Deep Metric Learning-Assisted 3D Audio-Visual Speaker Tracking via Two-Layer Particle Filter

  • Yidi Li,
  • Hong Liu,
  • Bing Yang,
  • Runwei Ding,
  • Yang Chen

DOI
https://doi.org/10.1155/2020/3764309
Journal volume & issue
Vol. 2020

Abstract

Read online

For speaker tracking, integrating multimodal information from audio and video provides an effective and promising solution. The current challenges are focused on the construction of a stable observation model. To this end, we propose a 3D audio-visual speaker tracker assisted by deep metric learning on the two-layer particle filter framework. Firstly, the audio-guided motion model is applied to generate candidate samples in the hierarchical structure consisting of an audio layer and a visual layer.
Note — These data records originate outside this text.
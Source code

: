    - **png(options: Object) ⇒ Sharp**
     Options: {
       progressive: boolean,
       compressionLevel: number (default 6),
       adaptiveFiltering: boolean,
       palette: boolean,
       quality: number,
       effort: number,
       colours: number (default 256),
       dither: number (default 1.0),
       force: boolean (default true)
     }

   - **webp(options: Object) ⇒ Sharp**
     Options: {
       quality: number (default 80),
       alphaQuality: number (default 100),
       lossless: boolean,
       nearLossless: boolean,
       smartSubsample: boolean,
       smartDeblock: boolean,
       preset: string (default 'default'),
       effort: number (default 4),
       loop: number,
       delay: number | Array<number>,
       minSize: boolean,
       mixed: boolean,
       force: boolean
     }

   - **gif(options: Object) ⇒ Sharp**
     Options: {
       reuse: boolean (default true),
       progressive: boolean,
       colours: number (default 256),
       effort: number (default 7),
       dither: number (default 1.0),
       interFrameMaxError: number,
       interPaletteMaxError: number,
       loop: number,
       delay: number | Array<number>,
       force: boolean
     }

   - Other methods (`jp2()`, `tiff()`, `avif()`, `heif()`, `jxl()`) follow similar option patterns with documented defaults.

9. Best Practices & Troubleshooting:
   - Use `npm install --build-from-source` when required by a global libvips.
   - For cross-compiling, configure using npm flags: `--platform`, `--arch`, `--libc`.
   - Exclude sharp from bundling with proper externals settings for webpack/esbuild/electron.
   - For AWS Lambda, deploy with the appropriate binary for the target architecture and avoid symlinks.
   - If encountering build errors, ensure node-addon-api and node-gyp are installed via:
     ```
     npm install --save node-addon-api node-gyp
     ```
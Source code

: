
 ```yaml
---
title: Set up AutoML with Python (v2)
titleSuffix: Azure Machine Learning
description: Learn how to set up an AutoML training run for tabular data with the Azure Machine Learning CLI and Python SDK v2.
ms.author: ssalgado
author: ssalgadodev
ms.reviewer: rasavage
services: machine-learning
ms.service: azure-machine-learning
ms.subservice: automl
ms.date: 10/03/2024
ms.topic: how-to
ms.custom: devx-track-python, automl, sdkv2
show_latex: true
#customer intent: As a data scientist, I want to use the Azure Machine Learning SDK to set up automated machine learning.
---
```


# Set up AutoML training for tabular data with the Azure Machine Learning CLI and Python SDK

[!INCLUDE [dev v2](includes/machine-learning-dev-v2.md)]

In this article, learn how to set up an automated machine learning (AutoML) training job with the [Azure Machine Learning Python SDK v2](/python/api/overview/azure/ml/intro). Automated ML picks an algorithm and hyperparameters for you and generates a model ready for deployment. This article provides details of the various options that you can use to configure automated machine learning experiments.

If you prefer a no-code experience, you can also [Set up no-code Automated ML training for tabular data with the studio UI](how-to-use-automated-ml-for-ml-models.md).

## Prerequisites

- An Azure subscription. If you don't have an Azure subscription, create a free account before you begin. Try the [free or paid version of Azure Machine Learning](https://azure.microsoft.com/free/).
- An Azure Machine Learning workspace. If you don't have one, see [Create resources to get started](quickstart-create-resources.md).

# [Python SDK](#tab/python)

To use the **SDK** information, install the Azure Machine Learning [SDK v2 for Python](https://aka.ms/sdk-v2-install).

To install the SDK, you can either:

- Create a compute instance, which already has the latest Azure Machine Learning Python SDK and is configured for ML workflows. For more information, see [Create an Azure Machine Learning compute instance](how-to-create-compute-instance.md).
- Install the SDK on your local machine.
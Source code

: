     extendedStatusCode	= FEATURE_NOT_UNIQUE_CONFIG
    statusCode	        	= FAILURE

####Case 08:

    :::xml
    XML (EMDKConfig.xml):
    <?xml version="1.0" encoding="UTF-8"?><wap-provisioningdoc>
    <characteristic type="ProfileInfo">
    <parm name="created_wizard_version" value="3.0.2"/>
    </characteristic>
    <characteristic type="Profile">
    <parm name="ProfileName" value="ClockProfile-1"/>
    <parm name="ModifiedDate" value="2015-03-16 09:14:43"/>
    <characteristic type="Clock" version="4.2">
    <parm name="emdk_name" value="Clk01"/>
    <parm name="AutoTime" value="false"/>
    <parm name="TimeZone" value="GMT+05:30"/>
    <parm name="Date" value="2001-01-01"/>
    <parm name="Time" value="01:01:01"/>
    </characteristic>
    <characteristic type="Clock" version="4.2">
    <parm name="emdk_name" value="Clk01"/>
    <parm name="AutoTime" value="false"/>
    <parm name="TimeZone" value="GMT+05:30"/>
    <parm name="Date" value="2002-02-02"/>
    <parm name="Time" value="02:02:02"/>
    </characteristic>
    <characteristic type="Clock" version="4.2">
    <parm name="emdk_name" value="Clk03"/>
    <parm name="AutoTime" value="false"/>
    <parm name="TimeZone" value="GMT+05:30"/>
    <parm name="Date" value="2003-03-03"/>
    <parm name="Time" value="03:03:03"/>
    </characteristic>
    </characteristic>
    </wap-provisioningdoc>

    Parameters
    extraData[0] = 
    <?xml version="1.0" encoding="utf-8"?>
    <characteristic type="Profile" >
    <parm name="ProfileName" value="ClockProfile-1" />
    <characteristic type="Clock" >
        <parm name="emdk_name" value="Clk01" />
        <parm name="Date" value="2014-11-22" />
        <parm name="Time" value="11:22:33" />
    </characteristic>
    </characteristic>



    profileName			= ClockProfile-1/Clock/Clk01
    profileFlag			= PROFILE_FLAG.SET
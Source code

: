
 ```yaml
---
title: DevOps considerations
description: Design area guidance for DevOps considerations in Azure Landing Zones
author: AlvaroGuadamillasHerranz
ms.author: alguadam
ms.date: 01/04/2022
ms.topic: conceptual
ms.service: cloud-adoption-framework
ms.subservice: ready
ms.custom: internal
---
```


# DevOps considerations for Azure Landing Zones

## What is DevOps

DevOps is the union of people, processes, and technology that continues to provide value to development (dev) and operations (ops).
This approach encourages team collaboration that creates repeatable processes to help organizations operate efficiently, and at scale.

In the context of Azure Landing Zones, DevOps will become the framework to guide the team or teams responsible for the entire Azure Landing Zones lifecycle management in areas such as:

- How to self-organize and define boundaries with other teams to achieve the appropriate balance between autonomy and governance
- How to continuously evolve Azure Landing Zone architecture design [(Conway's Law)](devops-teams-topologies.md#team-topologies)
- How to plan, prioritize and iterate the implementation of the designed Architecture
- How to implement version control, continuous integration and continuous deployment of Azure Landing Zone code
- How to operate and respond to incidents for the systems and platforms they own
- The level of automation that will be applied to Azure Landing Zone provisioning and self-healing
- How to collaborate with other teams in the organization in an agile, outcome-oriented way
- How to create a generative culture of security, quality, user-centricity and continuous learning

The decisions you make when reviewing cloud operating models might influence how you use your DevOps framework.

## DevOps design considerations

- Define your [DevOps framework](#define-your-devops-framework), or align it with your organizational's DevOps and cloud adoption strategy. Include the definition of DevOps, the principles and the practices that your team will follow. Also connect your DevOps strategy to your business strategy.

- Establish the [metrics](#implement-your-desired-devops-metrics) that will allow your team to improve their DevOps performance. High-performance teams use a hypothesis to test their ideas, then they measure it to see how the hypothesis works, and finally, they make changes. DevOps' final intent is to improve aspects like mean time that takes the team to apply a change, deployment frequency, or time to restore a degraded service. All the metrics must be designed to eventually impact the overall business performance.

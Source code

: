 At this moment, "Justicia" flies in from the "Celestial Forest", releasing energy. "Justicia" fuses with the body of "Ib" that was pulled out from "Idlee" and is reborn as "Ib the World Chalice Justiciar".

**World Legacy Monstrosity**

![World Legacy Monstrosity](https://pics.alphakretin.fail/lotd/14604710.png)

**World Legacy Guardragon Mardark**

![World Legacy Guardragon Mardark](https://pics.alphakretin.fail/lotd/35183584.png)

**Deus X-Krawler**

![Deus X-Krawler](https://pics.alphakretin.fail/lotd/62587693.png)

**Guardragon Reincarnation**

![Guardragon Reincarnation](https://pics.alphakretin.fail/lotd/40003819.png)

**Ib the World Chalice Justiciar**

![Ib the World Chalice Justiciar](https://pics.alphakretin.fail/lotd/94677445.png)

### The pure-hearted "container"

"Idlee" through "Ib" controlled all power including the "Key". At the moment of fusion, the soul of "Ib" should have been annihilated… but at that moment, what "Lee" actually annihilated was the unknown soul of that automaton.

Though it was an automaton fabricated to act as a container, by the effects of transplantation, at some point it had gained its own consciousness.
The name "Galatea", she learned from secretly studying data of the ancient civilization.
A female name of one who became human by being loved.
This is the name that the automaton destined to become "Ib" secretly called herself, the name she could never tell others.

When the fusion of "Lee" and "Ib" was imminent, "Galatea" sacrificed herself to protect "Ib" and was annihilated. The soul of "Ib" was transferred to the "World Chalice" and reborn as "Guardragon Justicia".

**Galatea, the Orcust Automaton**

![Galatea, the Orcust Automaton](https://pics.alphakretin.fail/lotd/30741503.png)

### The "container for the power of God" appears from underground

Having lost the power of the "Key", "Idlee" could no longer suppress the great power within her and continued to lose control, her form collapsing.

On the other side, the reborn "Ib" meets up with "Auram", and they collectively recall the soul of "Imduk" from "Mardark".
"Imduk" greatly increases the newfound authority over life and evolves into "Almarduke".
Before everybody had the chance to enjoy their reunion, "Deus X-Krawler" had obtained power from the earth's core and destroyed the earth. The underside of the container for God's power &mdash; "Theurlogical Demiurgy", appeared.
Then, a stable observation model is proposed with a designed Siamese network, which provides the similarity-based likelihood to calculate particle weights. The speaker position is estimated using an optimal particle set, which integrates the decisions from audio particles and visual particles. Finally, the long short-term mechanism-based template update strategy is adopted to prevent drift during tracking. Experimental results demonstrate that the proposed method outperforms the single-modal trackers and comparison methods. Efficient and robust tracking is achieved both in 3D space and on image plane.